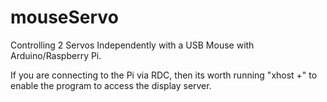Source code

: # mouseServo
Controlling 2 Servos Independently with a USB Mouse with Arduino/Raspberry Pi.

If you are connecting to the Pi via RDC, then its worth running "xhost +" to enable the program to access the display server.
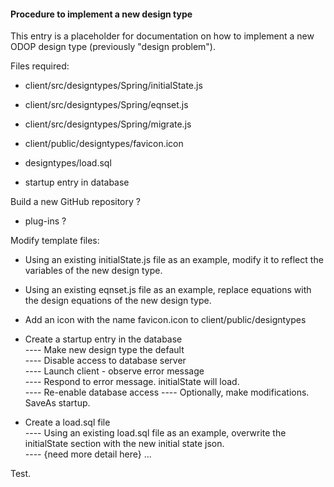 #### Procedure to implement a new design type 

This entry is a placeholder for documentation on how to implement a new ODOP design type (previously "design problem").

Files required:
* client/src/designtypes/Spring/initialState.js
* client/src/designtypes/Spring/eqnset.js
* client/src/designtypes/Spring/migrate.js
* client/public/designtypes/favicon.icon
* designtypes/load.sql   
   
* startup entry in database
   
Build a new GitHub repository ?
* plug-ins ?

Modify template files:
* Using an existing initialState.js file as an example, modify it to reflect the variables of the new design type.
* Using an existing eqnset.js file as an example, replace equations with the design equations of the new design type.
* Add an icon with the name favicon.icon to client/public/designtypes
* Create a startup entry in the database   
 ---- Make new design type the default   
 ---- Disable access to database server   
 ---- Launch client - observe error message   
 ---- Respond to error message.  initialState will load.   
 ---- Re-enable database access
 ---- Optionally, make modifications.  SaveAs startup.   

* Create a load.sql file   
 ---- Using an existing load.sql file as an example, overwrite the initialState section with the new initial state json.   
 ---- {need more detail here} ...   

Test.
* * *
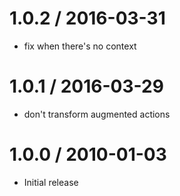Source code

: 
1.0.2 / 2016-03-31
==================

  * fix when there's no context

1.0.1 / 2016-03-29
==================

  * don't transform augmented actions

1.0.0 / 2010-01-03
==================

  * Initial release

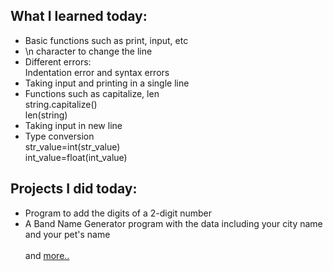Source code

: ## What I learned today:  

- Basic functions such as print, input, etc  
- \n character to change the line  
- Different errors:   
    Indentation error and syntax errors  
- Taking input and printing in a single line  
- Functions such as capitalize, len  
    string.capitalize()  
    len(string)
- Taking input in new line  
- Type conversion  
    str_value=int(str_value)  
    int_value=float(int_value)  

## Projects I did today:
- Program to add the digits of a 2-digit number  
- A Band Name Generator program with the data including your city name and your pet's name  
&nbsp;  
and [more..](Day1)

- **GOAL OF THE EXERCISE**:
Tally up the lines above containing "Spring"; the number is the full answer.

- **ANSWER FOR THE TASK**:
3